Support & Stories

Real-World Strategies: “How I Stop Being So Impulsive”

Struggling to stop yourself from eating that third slice of pie, or buying that expensive gadget, or making that rude comment to your coworker? Impulsive behaviors (and their consequences) are a hallmark of ADHD. Here’s how readers rein themselves in when they feel on the verge of a poor decision.

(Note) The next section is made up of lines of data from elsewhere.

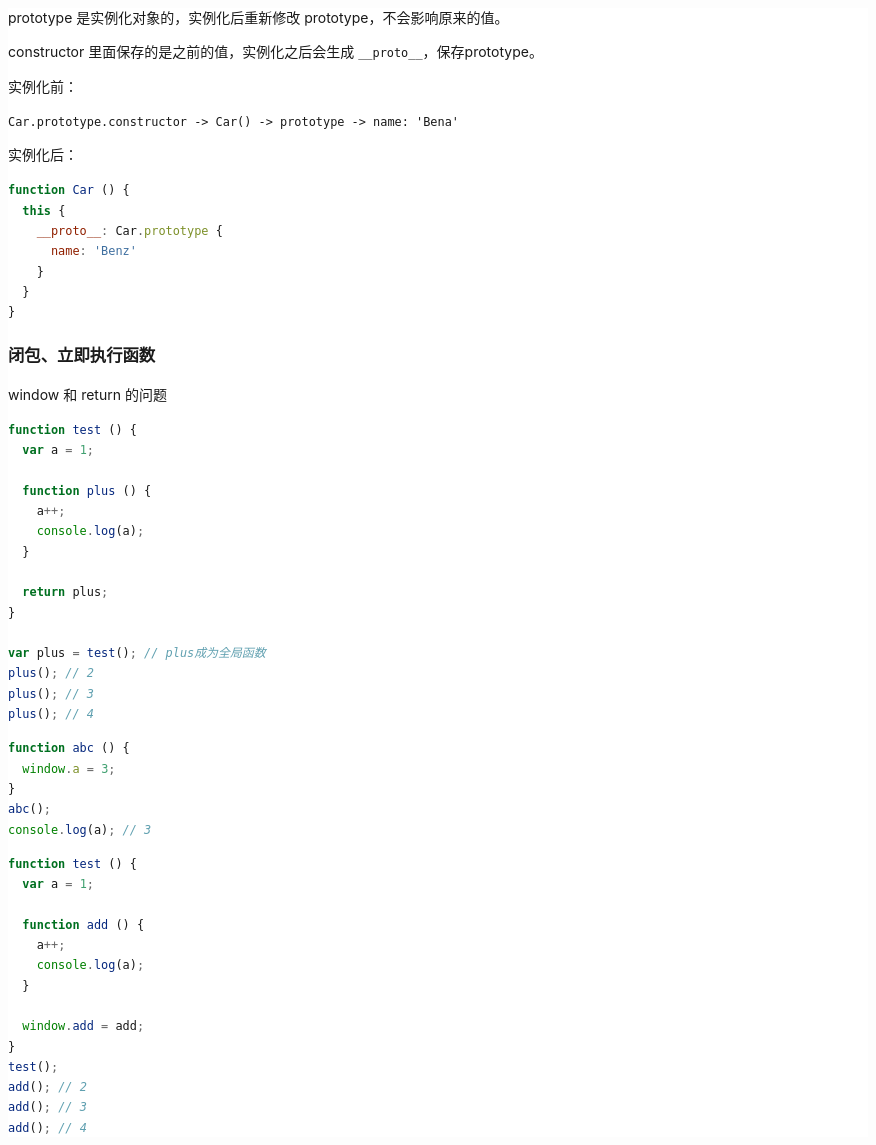 prototype 是实例化对象的，实例化后重新修改 prototype，不会影响原来的值。

constructor 里面保存的是之前的值，实例化之后会生成 `__proto__`，保存prototype。

实例化前：

```
Car.prototype.constructor -> Car() -> prototype -> name: 'Bena'
```

实例化后：

```js
function Car () {
  this {
    __proto__: Car.prototype {
      name: 'Benz'
    }
  }
}
```

### 闭包、立即执行函数

window 和 return 的问题

```js
function test () {
  var a = 1;

  function plus () {
    a++;
    console.log(a);
  }

  return plus;
}

var plus = test(); // plus成为全局函数
plus(); // 2
plus(); // 3
plus(); // 4
```

```js
function abc () {
  window.a = 3;
}
abc();
console.log(a); // 3
```

```js
function test () {
  var a = 1;

  function add () {
    a++;
    console.log(a);
  }

  window.add = add;
}
test();
add(); // 2
add(); // 3
add(); // 4
```
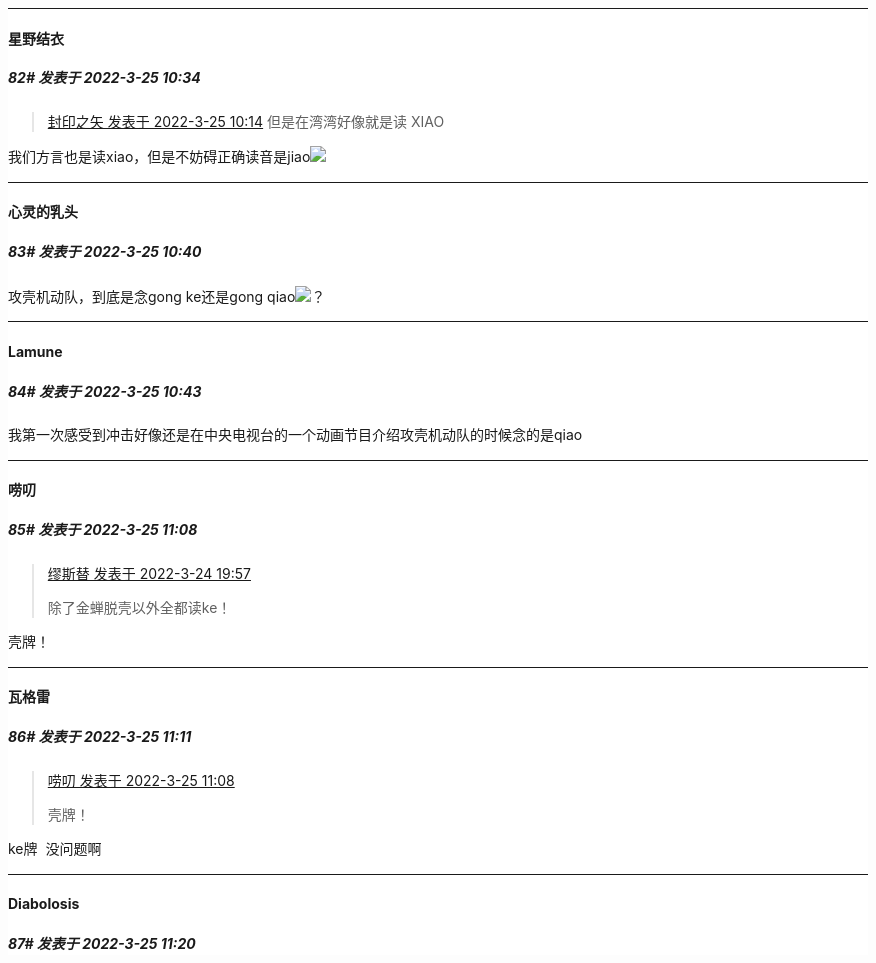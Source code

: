 

*****

####  星野结衣  
##### 82#       发表于 2022-3-25 10:34

<blockquote><a href="httphttps://bbs.saraba1st.com/2b/forum.php?mod=redirect&amp;goto=findpost&amp;pid=55177843&amp;ptid=2059753" target="_blank">封印之矢 发表于 2022-3-25 10:14</a>
但是在湾湾好像就是读 XIAO</blockquote>
我们方言也是读xiao，但是不妨碍正确读音是jiao<img src="https://static.saraba1st.com/image/smiley/face2017/066.png" referrerpolicy="no-referrer">

*****

####  心灵的乳头  
##### 83#       发表于 2022-3-25 10:40

攻壳机动队，到底是念gong ke还是gong qiao<img src="https://static.saraba1st.com/image/smiley/face2017/001.png" referrerpolicy="no-referrer">？

*****

####  Lamune  
##### 84#       发表于 2022-3-25 10:43

我第一次感受到冲击好像还是在中央电视台的一个动画节目介绍攻壳机动队的时候念的是qiao



*****

####  唠叨  
##### 85#       发表于 2022-3-25 11:08

<blockquote><a href="httphttps://bbs.saraba1st.com/2b/forum.php?mod=redirect&amp;goto=findpost&amp;pid=55171958&amp;ptid=2059753" target="_blank">缪斯替 发表于 2022-3-24 19:57</a>

除了金蝉脱壳以外全都读ke！</blockquote>
壳牌！

*****

####  瓦格雷  
##### 86#       发表于 2022-3-25 11:11

<blockquote><a href="httphttps://bbs.saraba1st.com/2b/forum.php?mod=redirect&amp;goto=findpost&amp;pid=55178651&amp;ptid=2059753" target="_blank">唠叨 发表于 2022-3-25 11:08</a>

壳牌！</blockquote>
ke牌  没问题啊 

*****

####  Diabolosis  
##### 87#       发表于 2022-3-25 11:20
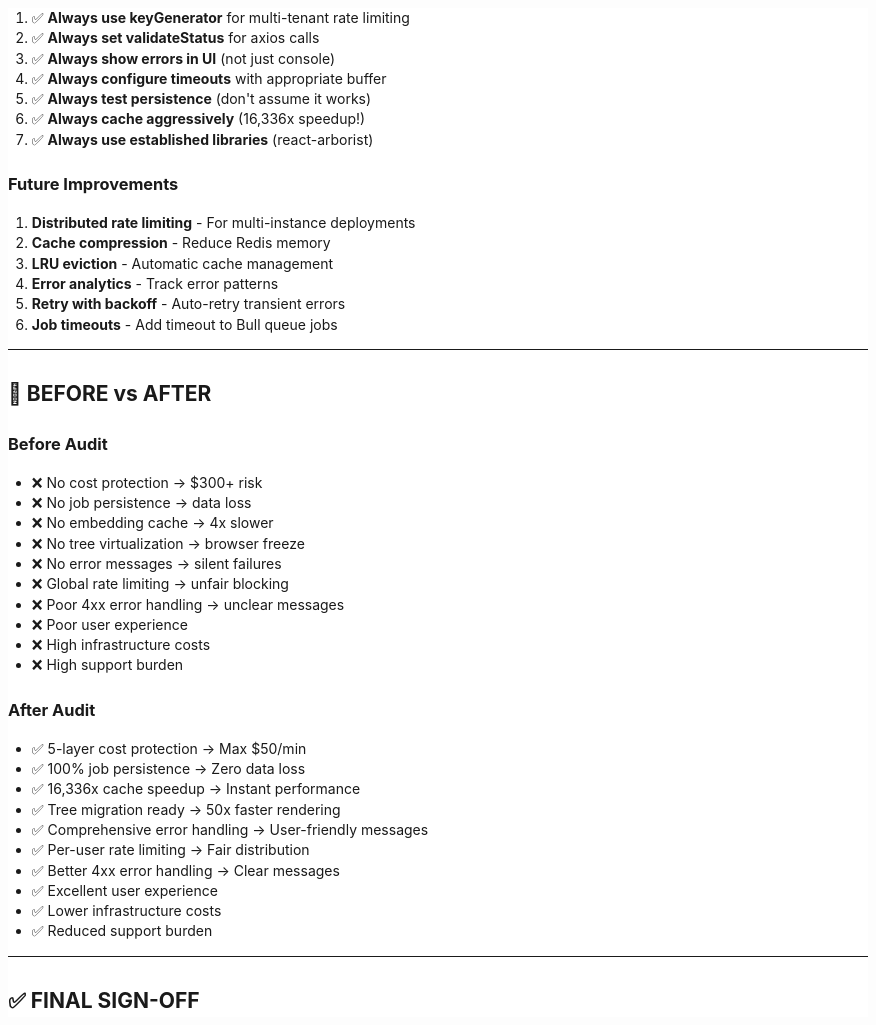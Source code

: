 1. ✅ **Always use keyGenerator** for multi-tenant rate limiting
2. ✅ **Always set validateStatus** for axios calls
3. ✅ **Always show errors in UI** (not just console)
4. ✅ **Always configure timeouts** with appropriate buffer
5. ✅ **Always test persistence** (don't assume it works)
6. ✅ **Always cache aggressively** (16,336x speedup!)
7. ✅ **Always use established libraries** (react-arborist)

### Future Improvements

1. **Distributed rate limiting** - For multi-instance deployments
2. **Cache compression** - Reduce Redis memory
3. **LRU eviction** - Automatic cache management
4. **Error analytics** - Track error patterns
5. **Retry with backoff** - Auto-retry transient errors
6. **Job timeouts** - Add timeout to Bull queue jobs

---

## 🎉 BEFORE vs AFTER

### Before Audit

- ❌ No cost protection → $300+ risk
- ❌ No job persistence → data loss
- ❌ No embedding cache → 4x slower
- ❌ No tree virtualization → browser freeze
- ❌ No error messages → silent failures
- ❌ Global rate limiting → unfair blocking
- ❌ Poor 4xx error handling → unclear messages
- ❌ Poor user experience
- ❌ High infrastructure costs
- ❌ High support burden

### After Audit

- ✅ 5-layer cost protection → Max $50/min
- ✅ 100% job persistence → Zero data loss
- ✅ 16,336x cache speedup → Instant performance
- ✅ Tree migration ready → 50x faster rendering
- ✅ Comprehensive error handling → User-friendly messages
- ✅ Per-user rate limiting → Fair distribution
- ✅ Better 4xx error handling → Clear messages
- ✅ Excellent user experience
- ✅ Lower infrastructure costs
- ✅ Reduced support burden

---

## ✅ FINAL SIGN-OFF
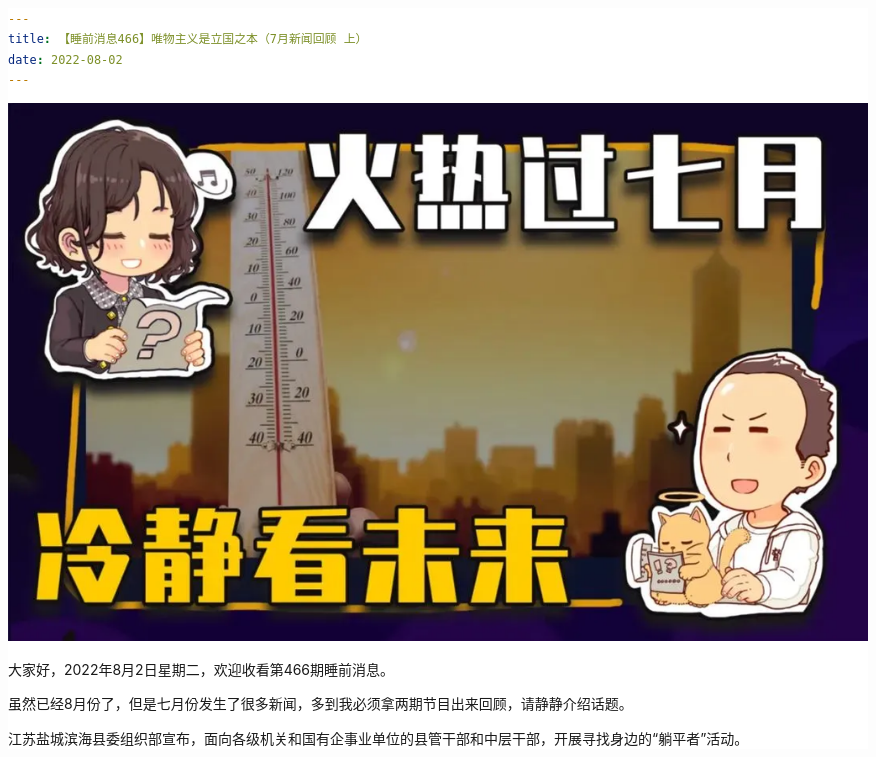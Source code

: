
```yaml
---
title: 【睡前消息466】唯物主义是立国之本（7月新闻回顾 上）
date: 2022-08-02
---
```



![](/images/btnews/0401_0500/0466/00687e0a-0f70-4442-aa4f-4c15b4d7ff93.webp)



大家好，2022年8月2日星期二，欢迎收看第466期睡前消息。


虽然已经8月份了，但是七月份发生了很多新闻，多到我必须拿两期节目出来回顾，请静静介绍话题。


江苏盐城滨海县委组织部宣布，面向各级机关和国有企事业单位的县管干部和中层干部，开展寻找身边的“躺平者”活动。


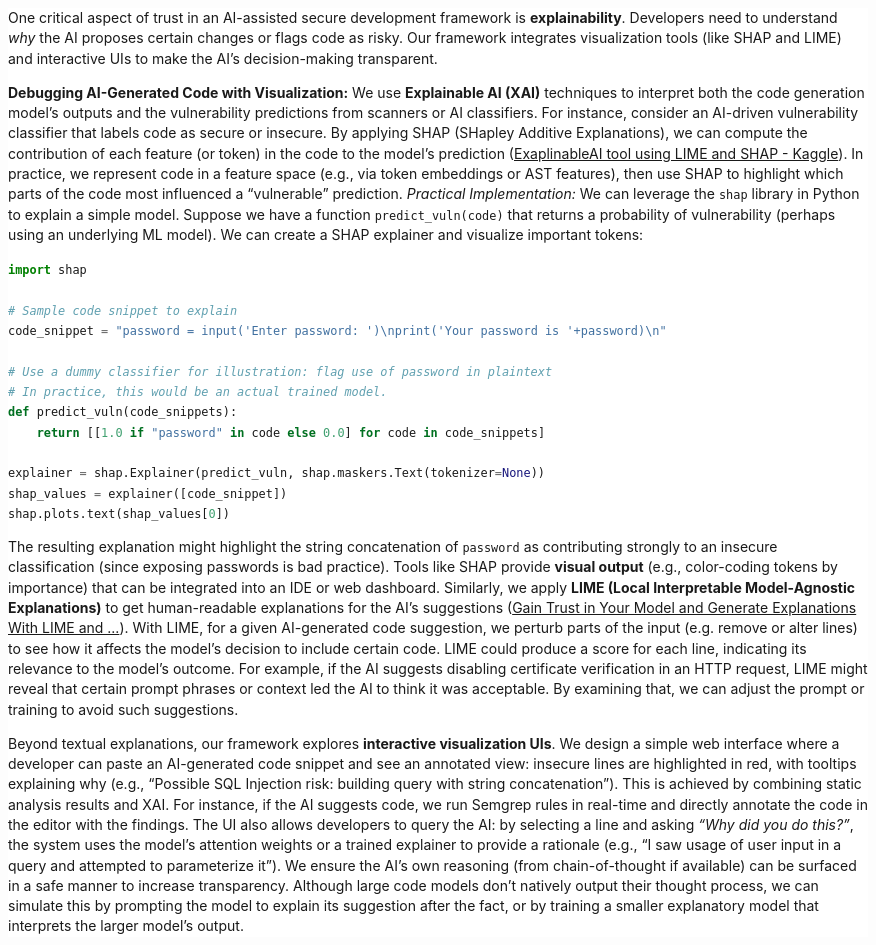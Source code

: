 One critical aspect of trust in an AI-assisted secure development framework is **explainability**. Developers need to understand _why_ the AI proposes certain changes or flags code as risky. Our framework integrates visualization tools (like SHAP and LIME) and interactive UIs to make the AI’s decision-making transparent.

**Debugging AI-Generated Code with Visualization:** We use **Explainable AI (XAI)** techniques to interpret both the code generation model’s outputs and the vulnerability predictions from scanners or AI classifiers. For instance, consider an AI-driven vulnerability classifier that labels code as secure or insecure. By applying SHAP (SHapley Additive Explanations), we can compute the contribution of each feature (or token) in the code to the model’s prediction ([ExaplinableAI tool using LIME and SHAP - Kaggle](https://www.kaggle.com/code/tabarkarajab/exaplinableai-tool-using-lime-and-shap#:~:text=ExaplinableAI%20tool%20using%20LIME%20and,aim%20is%20helping%20us)). In practice, we represent code in a feature space (e.g., via token embeddings or AST features), then use SHAP to highlight which parts of the code most influenced a “vulnerable” prediction. _Practical Implementation:_ We can leverage the `shap` library in Python to explain a simple model. Suppose we have a function `predict_vuln(code)` that returns a probability of vulnerability (perhaps using an underlying ML model). We can create a SHAP explainer and visualize important tokens:

```python
import shap

# Sample code snippet to explain
code_snippet = "password = input('Enter password: ')\nprint('Your password is '+password)\n"

# Use a dummy classifier for illustration: flag use of password in plaintext
# In practice, this would be an actual trained model.
def predict_vuln(code_snippets):
    return [[1.0 if "password" in code else 0.0] for code in code_snippets]

explainer = shap.Explainer(predict_vuln, shap.maskers.Text(tokenizer=None))
shap_values = explainer([code_snippet])
shap.plots.text(shap_values[0])
```

The resulting explanation might highlight the string concatenation of `password` as contributing strongly to an insecure classification (since exposing passwords is bad practice). Tools like SHAP provide **visual output** (e.g., color-coding tokens by importance) that can be integrated into an IDE or web dashboard. Similarly, we apply **LIME (Local Interpretable Model-Agnostic Explanations)** to get human-readable explanations for the AI’s suggestions ([Gain Trust in Your Model and Generate Explanations With LIME and ...](https://towardsdatascience.com/gain-trust-in-your-model-and-generate-explanations-with-lime-and-shap-94288694c154/#:~:text=Gain%20Trust%20in%20Your%20Model,data%20point%20was%20classified)). With LIME, for a given AI-generated code suggestion, we perturb parts of the input (e.g. remove or alter lines) to see how it affects the model’s decision to include certain code. LIME could produce a score for each line, indicating its relevance to the model’s outcome. For example, if the AI suggests disabling certificate verification in an HTTP request, LIME might reveal that certain prompt phrases or context led the AI to think it was acceptable. By examining that, we can adjust the prompt or training to avoid such suggestions.

Beyond textual explanations, our framework explores **interactive visualization UIs**. We design a simple web interface where a developer can paste an AI-generated code snippet and see an annotated view: insecure lines are highlighted in red, with tooltips explaining why (e.g., “Possible SQL Injection risk: building query with string concatenation”). This is achieved by combining static analysis results and XAI. For instance, if the AI suggests code, we run Semgrep rules in real-time and directly annotate the code in the editor with the findings. The UI also allows developers to query the AI: by selecting a line and asking _“Why did you do this?”_, the system uses the model’s attention weights or a trained explainer to provide a rationale (e.g., “I saw usage of user input in a query and attempted to parameterize it”). We ensure the AI’s own reasoning (from chain-of-thought if available) can be surfaced in a safe manner to increase transparency. Although large code models don’t natively output their thought process, we can simulate this by prompting the model to explain its suggestion after the fact, or by training a smaller explanatory model that interprets the larger model’s output.

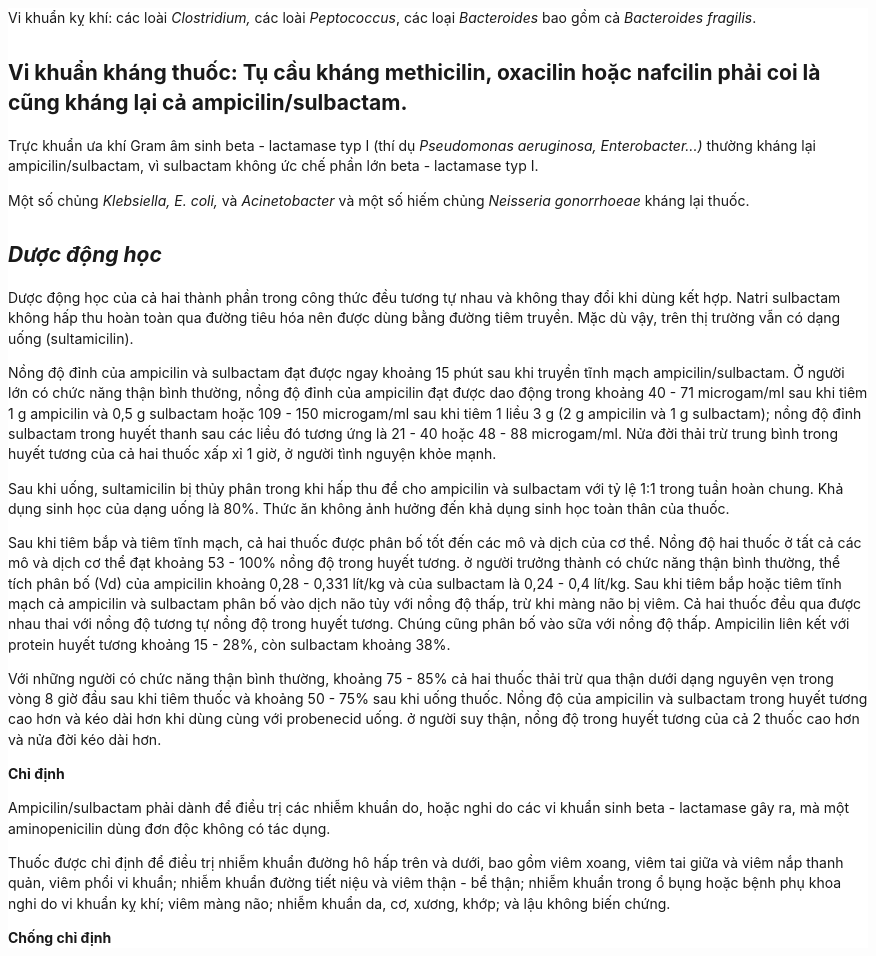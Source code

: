 Vi khuẩn kỵ khí: các loài _Clostridium,_ các loài _Peptococcus_, các loại _Bacteroides_ bao gồm cả _Bacteroides fragilis_.

## Vi khuẩn kháng thuốc: Tụ cầu kháng methicilin, oxacilin hoặc nafcilin phải coi là cũng kháng lại cả ampicilin/sulbactam.

Trực khuẩn ưa khí Gram âm sinh beta - lactamase typ I (thí dụ _Pseudomonas aeruginosa, Enterobacter...)_ thường kháng lại ampicilin/sulbactam, vì sulbactam không ức chế phần lớn beta - lactamase typ I.

Một số chủng _Klebsiella, E. coli,_ và _Acinetobacter_ và một số hiếm chủng _Neisseria gonorrhoeae_ kháng lại thuốc.

## _Dược động học_

Dược động học của cả hai thành phần trong công thức đều tương tự nhau và không thay đổi khi dùng kết hợp. Natri sulbactam không hấp thu hoàn toàn qua đường tiêu hóa nên được dùng bằng đường tiêm truyền. Mặc dù vậy, trên thị trường vẫn có dạng uống (sultamicilin).

Nồng độ đỉnh của ampicilin và sulbactam đạt được ngay khoảng 15 phút sau khi truyền tĩnh mạch ampicilin/sulbactam. Ở người lớn có chức năng thận bình thường, nồng độ đỉnh của ampicilin đạt được dao động trong khoảng 40 - 71 microgam/ml sau khi tiêm 1 g ampicilin và 0,5 g sulbactam hoặc 109 - 150 microgam/ml sau khi tiêm 1 liều 3 g (2 g ampicilin và 1 g sulbactam); nồng độ đỉnh sulbactam trong huyết thanh sau các liều đó tương ứng là 21 - 40 hoặc 48 - 88 microgam/ml. Nửa đời thải trừ trung bình trong huyết tương của cả hai thuốc xấp xỉ 1 giờ, ở người tình nguyện khỏe mạnh.

Sau khi uống, sultamicilin bị thủy phân trong khi hấp thu để cho ampicilin và sulbactam với tỷ lệ 1:1 trong tuần hoàn chung. Khả dụng sinh học của dạng uống là 80%. Thức ăn không ảnh hưởng đến khả dụng sinh học toàn thân của thuốc.

Sau khi tiêm bắp và tiêm tĩnh mạch, cả hai thuốc được phân bố tốt đến các mô và dịch của cơ thể. Nồng độ hai thuốc ở tất cả các mô và dịch cơ thể đạt khoảng 53 - 100% nồng độ trong huyết tương. ở người trưởng thành có chức năng thận bình thường, thể tích phân bố (Vd) của ampicilin khoảng 0,28 - 0,331 lít/kg và của sulbactam là 0,24 - 0,4 lít/kg. Sau khi tiêm bắp hoặc tiêm tĩnh mạch cả ampicilin và sulbactam phân bố vào dịch não tủy với nồng độ thấp, trừ khi màng não bị viêm. Cả hai thuốc đều qua được nhau thai với nồng độ tương tự nồng độ trong huyết tương. Chúng cũng phân bố vào sữa với nồng độ thấp. Ampicilin liên kết với protein huyết tương khoảng 15 - 28%, còn sulbactam khoảng 38%.

Với những người có chức năng thận bình thường, khoảng 75 - 85% cả hai thuốc thải trừ qua thận dưới dạng nguyên vẹn trong vòng 8 giờ đầu sau khi tiêm thuốc và khoảng 50 - 75% sau khi uống thuốc. Nồng độ của ampicilin và sulbactam trong huyết tương cao hơn và kéo dài hơn khi dùng cùng với probenecid uống. ở người suy thận, nồng độ trong huyết tương của cả 2 thuốc cao hơn và nửa đời kéo dài hơn.

**Chỉ định**

Ampicilin/sulbactam phải dành để điều trị các nhiễm khuẩn do, hoặc nghi do các vi khuẩn sinh beta - lactamase gây ra, mà một aminopenicilin dùng đơn độc không có tác dụng.

Thuốc được chỉ định để điều trị nhiễm khuẩn đường hô hấp trên và dưới, bao gồm viêm xoang, viêm tai giữa và viêm nắp thanh quản, viêm phổi vi khuẩn; nhiễm khuẩn đường tiết niệu và viêm thận - bể thận; nhiễm khuẩn trong ổ bụng hoặc bệnh phụ khoa nghi do vi khuẩn kỵ khí; viêm màng não; nhiễm khuẩn da, cơ, xương, khớp; và lậu không biến chứng.

**Chống chỉ định**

A sign pointing in multiple directions, presenting a choice for someone who wants to stop being impulsive
Blurred tree background, sign pointing in 5 directions

Reminding myself to stop and think. When I feel an impulse rise, I ask myself: Does this need to be said? Does this need to be said right now? Does this need to be said right now by me?
—An ADDitude Reader

Allowing an alternative outlet for my impulses. For example, an alternative to interrupting conversations is to write the thought down (on paper or in a cell phone), or to have an object with you to remind you to not interrupt. I always have a water bottle with me. It’s hard to interrupt when your mouth is full of liquid, and it also acts as a fidget toy to keep me focused.
—Shaina, California

When I get impulsive, I ask why: Why do you want that? Why are you moving everything off of your desk? Why are you gobbling your food?
—Jennifer, Mendham, New Jersey

Avoiding the situations that lead to impulsive behaviors.
—Beth, Pennsylvania

Daily mindfulness practice and reviewing things that need to be done. I choose one thing and follow through, no matter what.
—Bob, Arizona

Get enough sleep. Think things through. Examine possible outcomes before you act. If you’re still not sure, ask someone you trust for feedback.
—Deleyne Wentz, North Logan, Utah

[Self-Test: Could You Have Adult ADHD?]

Giving in once in a while to an indulgence helps. I struggle most with impulsive behaviors when I don’t allow myself any treats or purchases. As for blurting things out, cognitive behavioral therapy has taught me to stop, look at a possible behavior, and ask, “Is this effective?”
—An ADDitude Reader

I sit on my hands. That reminds me not to talk, because, when I talk, my hands want to be in motion.
—Jennifer, Indiana

I can’t count the number of strategies I have tried to reduce impulsive behaviors. I rely on a combination of strategies: When shopping, I always go with a written list, including a maximum spending budget, to ensure that I purchase the items I need. For other impulsive behavior, I use self-check questions that I created with a counselor years ago. They include: Is this healthy for me? Do I have the time and ability to do this? How will this affect my relationships/job/other important things in my life? and is this something that can be undone if I decide tomorrow that I no longer want it?
—Chelsea Belinsky, Newmarket, New Hampshire

I give myself $20 each pay period for impulse buys.
—Kandy, Galva, Illinois

I take herbal supplements or Ritalin, or a combination of the two, to remain focused and reduce my impulsivity.
—An ADDitude Reader

[“ADHD Makes Me Better at My Job”]

I slowly count to 10 when I have an impulse to interrupt in meetings. I also created a mantra: Stop-Breathe-Think-Choose. I had business cards made up with this mantra, and I carry one in each pocket.
—Ann Schide, Ooltewah, Tennessee

If I’m taking my medication (Adderall, two or three times daily,) I’m able to slow down and “play the tape all the way through,” so I can anticipate consequences of my actions, and determine whether they’re worth doing or not.
—An ADDitude Reader

I overthink things before taking action. I review all the different outcomes, good and bad.
—Jessica Hubby, Ankeny, Iowa

When I shop, I put an item in my cart and decide, as I near the cashier, if I still want it or not.
—Kate Clark, Jacksonville, Florida

I adhere to a 24-hour rule. As an adult with ADHD, I use this rule to give me time to think about major decisions. This has saved me from over-committing my time and resources. It has also stopped me from sending off an angry email that might have cost me a relationship. When I tell people that I have a 24-hour rule, they usually say, “That’s a good idea. I should do that.”
—Leslie, Lakewood, Florida

I write down talking points before going into a meeting.
—F. Lorde, California

I use clinical hypnosis to help me from being impulsive. Recent research shows that hypnosis is effective in reducing impulsive behaviors.
—Maureen Turner, Burlington, Vermont

Less coffee, deep breaths, good sleep.